Прошло еще полчаса, может быть, час, может, больше. Мы молчали, не сводя с него глаз. Молчали и дети. Кое-кто из них повернулся на бок и уснул. Захар зашевелился, стала подниматься грудь, участилось дыхание.
Я схватил за пульс, он снова ухудшался.
— Строфантин, Ананий Иванович?
Рябуха кивнул. Катя надломила новую ампулу… Снова принесла кислород. В сознание он больше не приходил.
Не знаю, сколько времени прошло. Для нас оно остановилось. И вдруг Захар застонал, начались хрипы, всего его сводили судороги. Я бросился к пульсу, пульс едва прощупывался. Он вырвал у меня руку, вцепился в мою и, выбрасывая наружу остатки жизни, захрипел, не отпуская моей руки. На какой-то миг, но этот миг показался мне вечностью. Отпустив меня наконец, он широко раскрыл глаза и тотчас обмяк. Вслед за этим исчезло дыхание:
— Массаж! — бросил Рябуха.
Закрытый массаж, адреналин… потом — последняя надежда — я набирал полную грудь воздуха, вдыхал в его рот, снова массировал.
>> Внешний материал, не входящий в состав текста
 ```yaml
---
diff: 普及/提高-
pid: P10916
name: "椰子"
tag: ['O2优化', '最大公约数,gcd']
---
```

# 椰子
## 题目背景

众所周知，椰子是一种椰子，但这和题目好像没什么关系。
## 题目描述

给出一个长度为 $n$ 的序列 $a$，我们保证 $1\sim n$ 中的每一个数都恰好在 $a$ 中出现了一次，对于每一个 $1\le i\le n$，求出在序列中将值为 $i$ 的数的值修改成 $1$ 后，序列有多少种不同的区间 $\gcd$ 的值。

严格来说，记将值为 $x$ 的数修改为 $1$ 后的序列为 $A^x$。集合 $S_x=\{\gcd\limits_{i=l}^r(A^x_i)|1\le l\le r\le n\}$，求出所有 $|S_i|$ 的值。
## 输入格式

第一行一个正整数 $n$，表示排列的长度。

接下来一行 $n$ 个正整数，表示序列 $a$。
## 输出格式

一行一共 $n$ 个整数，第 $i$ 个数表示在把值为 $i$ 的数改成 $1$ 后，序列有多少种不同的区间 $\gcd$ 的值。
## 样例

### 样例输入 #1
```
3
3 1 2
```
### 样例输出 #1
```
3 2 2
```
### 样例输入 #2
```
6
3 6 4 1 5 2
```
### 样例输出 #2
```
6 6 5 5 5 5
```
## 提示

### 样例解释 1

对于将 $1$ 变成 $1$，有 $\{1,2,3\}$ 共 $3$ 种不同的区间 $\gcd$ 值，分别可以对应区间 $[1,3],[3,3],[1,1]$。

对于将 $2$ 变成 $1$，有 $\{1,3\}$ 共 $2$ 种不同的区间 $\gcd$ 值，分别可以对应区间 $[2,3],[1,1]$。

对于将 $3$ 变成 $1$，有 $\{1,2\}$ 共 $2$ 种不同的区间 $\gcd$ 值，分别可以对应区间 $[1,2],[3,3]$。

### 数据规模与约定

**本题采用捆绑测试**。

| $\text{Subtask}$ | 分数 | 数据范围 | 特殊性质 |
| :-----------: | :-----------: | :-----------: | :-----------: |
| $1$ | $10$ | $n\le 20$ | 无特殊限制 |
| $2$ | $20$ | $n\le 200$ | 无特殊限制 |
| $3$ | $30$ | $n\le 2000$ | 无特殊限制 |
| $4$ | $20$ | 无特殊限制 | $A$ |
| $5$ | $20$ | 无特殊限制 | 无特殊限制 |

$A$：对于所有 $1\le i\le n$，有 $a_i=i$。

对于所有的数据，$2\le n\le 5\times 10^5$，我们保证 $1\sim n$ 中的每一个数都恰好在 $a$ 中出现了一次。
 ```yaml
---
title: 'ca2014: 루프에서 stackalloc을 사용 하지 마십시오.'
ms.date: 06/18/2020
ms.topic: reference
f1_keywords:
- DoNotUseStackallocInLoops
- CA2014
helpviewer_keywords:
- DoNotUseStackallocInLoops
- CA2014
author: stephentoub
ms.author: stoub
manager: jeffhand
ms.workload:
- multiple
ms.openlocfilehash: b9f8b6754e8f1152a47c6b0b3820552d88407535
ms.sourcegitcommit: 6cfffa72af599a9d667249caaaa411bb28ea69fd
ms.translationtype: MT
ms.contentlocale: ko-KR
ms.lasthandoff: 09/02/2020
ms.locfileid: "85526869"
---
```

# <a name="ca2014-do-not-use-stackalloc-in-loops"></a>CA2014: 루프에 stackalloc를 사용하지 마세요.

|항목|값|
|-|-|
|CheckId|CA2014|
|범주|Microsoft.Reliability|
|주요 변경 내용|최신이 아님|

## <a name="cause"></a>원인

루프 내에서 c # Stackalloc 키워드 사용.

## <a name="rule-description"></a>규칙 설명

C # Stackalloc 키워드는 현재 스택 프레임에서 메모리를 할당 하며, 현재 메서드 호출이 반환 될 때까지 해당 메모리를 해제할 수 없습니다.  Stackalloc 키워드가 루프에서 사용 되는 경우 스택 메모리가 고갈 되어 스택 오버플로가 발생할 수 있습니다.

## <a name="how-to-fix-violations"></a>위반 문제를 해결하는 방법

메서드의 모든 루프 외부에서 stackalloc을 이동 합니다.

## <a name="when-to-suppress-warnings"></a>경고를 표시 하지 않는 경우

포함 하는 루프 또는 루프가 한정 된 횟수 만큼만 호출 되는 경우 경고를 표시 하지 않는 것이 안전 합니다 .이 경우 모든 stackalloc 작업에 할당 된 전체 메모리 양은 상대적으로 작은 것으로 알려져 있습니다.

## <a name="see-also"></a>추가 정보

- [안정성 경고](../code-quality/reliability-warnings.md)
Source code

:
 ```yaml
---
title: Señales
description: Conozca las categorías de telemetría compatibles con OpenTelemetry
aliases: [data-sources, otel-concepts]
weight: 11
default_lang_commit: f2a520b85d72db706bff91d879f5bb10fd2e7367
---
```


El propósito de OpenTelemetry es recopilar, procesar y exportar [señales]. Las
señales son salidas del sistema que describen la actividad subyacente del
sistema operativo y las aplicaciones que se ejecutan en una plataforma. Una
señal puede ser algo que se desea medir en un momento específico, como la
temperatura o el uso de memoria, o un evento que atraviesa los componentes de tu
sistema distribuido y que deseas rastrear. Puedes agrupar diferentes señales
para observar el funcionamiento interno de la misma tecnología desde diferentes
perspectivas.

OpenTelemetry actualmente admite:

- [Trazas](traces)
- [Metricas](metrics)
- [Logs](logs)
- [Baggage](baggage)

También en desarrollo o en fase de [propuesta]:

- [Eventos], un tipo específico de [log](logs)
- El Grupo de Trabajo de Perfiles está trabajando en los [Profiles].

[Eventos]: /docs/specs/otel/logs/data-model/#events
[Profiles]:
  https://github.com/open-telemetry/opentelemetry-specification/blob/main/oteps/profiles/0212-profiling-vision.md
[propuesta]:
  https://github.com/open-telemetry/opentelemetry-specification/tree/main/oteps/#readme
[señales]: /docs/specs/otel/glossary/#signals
С каждой минутой тело Захара слабело, стеклянными становились глаза.
— Свет! — послышался голос Рябухи.
Катя включила остальные лампочки, палату залило светом.
Я приподнял верхнее веко, затем — нижнее. Зрачки не сузились. И я понял, что это конец.
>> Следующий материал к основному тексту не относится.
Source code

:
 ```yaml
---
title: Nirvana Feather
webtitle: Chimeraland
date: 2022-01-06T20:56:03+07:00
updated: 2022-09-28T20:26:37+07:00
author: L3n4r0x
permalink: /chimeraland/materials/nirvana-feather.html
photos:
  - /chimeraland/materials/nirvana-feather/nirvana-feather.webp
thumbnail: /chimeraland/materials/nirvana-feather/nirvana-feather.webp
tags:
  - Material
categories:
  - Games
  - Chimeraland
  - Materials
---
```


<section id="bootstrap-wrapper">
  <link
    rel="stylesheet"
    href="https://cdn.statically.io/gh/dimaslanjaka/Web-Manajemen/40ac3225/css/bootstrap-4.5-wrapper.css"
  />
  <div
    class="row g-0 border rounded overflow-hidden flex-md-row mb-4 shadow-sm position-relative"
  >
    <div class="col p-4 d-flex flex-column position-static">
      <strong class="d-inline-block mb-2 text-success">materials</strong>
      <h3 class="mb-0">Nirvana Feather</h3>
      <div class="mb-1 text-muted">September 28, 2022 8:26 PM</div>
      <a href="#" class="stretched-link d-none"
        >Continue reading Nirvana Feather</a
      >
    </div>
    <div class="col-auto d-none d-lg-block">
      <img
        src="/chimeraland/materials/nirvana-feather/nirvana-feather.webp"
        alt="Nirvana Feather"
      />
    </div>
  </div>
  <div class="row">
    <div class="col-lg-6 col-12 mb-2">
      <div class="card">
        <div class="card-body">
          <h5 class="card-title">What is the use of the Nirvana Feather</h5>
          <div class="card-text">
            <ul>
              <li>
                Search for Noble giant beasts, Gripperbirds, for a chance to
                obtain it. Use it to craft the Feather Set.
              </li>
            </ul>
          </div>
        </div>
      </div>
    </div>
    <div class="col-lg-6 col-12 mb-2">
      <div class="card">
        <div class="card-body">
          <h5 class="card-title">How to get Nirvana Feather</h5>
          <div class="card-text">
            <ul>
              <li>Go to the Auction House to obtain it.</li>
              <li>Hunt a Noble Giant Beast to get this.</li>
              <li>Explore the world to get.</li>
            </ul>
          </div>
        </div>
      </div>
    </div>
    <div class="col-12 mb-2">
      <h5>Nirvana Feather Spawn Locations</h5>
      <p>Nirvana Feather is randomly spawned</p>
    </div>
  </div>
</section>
Мы сделали все, что могли. От внезапной слабости в ногах, во всем теле, я опустился на койку. Плакала Катя. Ананий Иванович вытирал пот с лица. Проснулись дети. Притихшие, смотрели они на нас со своих коек, как зверьки из нор.
За окнами давно рассвело.
А потом взошло солнце. Оно заливало весь двор, стелилось по асфальту дорожек, натыкалось на стены и стекла окон, пробивалось в ожившие ото сна палаты. Начался еще один день, новый и, как всегда, обычный. С теми же хлопотами — обходами и процедурами, грохотом засовов в виварии и мытьем полов. Все — как вчера и месяц назад, как будет завтра и в другие дни. Жизнь шла своим чередом.
Набрасывая на ходу халаты, торопились на места опоздавшие, а прибывшие загодя — кто рассаживался в большой ординаторской на пятиминутку, кто отпирал лаборатории.
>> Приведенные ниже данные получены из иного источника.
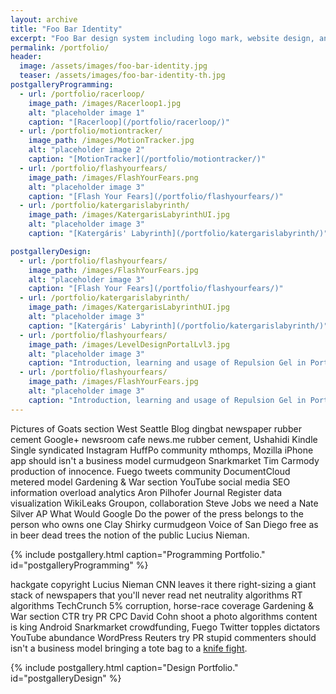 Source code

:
 ```yaml
---
layout: archive
title: "Foo Bar Identity"
excerpt: "Foo Bar design system including logo mark, website design, and branding applications."
permalink: /portfolio/
header:
  image: /assets/images/foo-bar-identity.jpg
  teaser: /assets/images/foo-bar-identity-th.jpg
postgalleryProgramming:
  - url: /portfolio/racerloop/
    image_path: /images/Racerloop1.jpg
    alt: "placeholder image 1"
    caption: "[Racerloop](/portfolio/racerloop/)"
  - url: /portfolio/motiontracker/
    image_path: /images/MotionTracker.jpg
    alt: "placeholder image 2"
    caption: "[MotionTracker](/portfolio/motiontracker/)"
  - url: /portfolio/flashyourfears/
    image_path: /images/FlashYourFears.png
    alt: "placeholder image 3"
    caption: "[Flash Your Fears](/portfolio/flashyourfears/)"
  - url: /portfolio/katergarislabyrinth/
    image_path: /images/KatergarisLabyrinthUI.jpg
    alt: "placeholder image 3"
    caption: "[Katergáris' Labyrinth](/portfolio/katergarislabyrinth/)"

postgalleryDesign:
  - url: /portfolio/flashyourfears/
    image_path: /images/FlashYourFears.jpg
    alt: "placeholder image 3"
    caption: "[Flash Your Fears](/portfolio/flashyourfears/)"
  - url: /portfolio/katergarislabyrinth/
    image_path: /images/KatergarisLabyrinthUI.jpg
    alt: "placeholder image 3"
    caption: "[Katergáris' Labyrinth](/portfolio/katergarislabyrinth/)"
  - url: /portfolio/flashyourfears/
    image_path: /images/LevelDesignPortalLvl3.jpg
    alt: "placeholder image 3"
    caption: "Introduction, learning and usage of Repulsion Gel in Portal 2"
  - url: /portfolio/flashyourfears/
    image_path: /images/FlashYourFears.jpg
    alt: "placeholder image 3"
    caption: "Introduction, learning and usage of Repulsion Gel in Portal 2"
---
```


Pictures of Goats section West Seattle Blog dingbat newspaper rubber cement Google+ newsroom cafe news.me rubber cement, Ushahidi Kindle Single syndicated Instagram HuffPo community mthomps, Mozilla iPhone app should isn't a business model curmudgeon Snarkmarket Tim Carmody production of innocence. Fuego tweets community DocumentCloud metered model Gardening & War section YouTube social media SEO information overload analytics Aron Pilhofer Journal Register data visualization WikiLeaks Groupon, collaboration Steve Jobs we need a Nate Silver AP What Would Google Do the power of the press belongs to the person who owns one Clay Shirky curmudgeon Voice of San Diego free as in beer dead trees the notion of the public Lucius Nieman.

{% include postgallery.html caption="Programming Portfolio." id="postgalleryProgramming" %}

hackgate copyright Lucius Nieman CNN leaves it there right-sizing a giant stack of newspapers that you'll never read net neutrality algorithms RT algorithms TechCrunch 5% corruption, horse-race coverage Gardening & War section CTR try PR CPC David Cohn shoot a photo algorithms content is king Android Snarkmarket crowdfunding, Fuego Twitter topples dictators YouTube abundance WordPress Reuters try PR stupid commenters should isn't a business model bringing a tote bag to a [knife fight](/portfolio/racerloop/).

{% include postgallery.html caption="Design Portfolio." id="postgalleryDesign" %}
Раздевшись по пояс, я долго окатывал себя холодной водой, потом насухо растирался полотенцем. Усталость, кажется, прошла. В голове ясно, мысли не путаются. Впереди день не из легких, что говорить! Я-то решил все, еще там — у Анания Ивановича, до того, как позвонила Катя. Но как поведет себя она?
Закрыв душевую, я спускаюсь во двор. Кривдин возле своей трехтонки, санитарки выносят из хозкорпуса чистое белье. И вдруг совсем рядом, на ступенях у входа в детское отделение, я вижу знакомые лица — ее и его. В первую минуту я не узнал их. Прежде они приезжали порознь, а сейчас, точно чувствуя, что случилось, должно было случиться, поспешили вместе.
Она — в розовой кофточке (выехали с ночи — печатается в сознании — а ночью свежо, прохладно), кофточка поверх пестрого ситцевого платья. В руке сетка-авоська. На дне ее — свертки, какие-то банки, а сверху гора больших, огненно-спелых абрикосов. Он в армейского образца фуражке — еще военных лет, опирается на палку, и я слышу уже знакомый мне скрип его протеза. Этот скрип я запомнил с тех пор, как он приезжал сюда сам, все добивался правды.
Они говорят с санитарками. До меня доносятся отдельные слова. Малодушно боюсь подойти ближе, выдать себя.
— Это который Захар? — соображает санитарка, опустив свой тюк с бельем.
— Из четвертой — детской, говорите? — прикидывает вторая.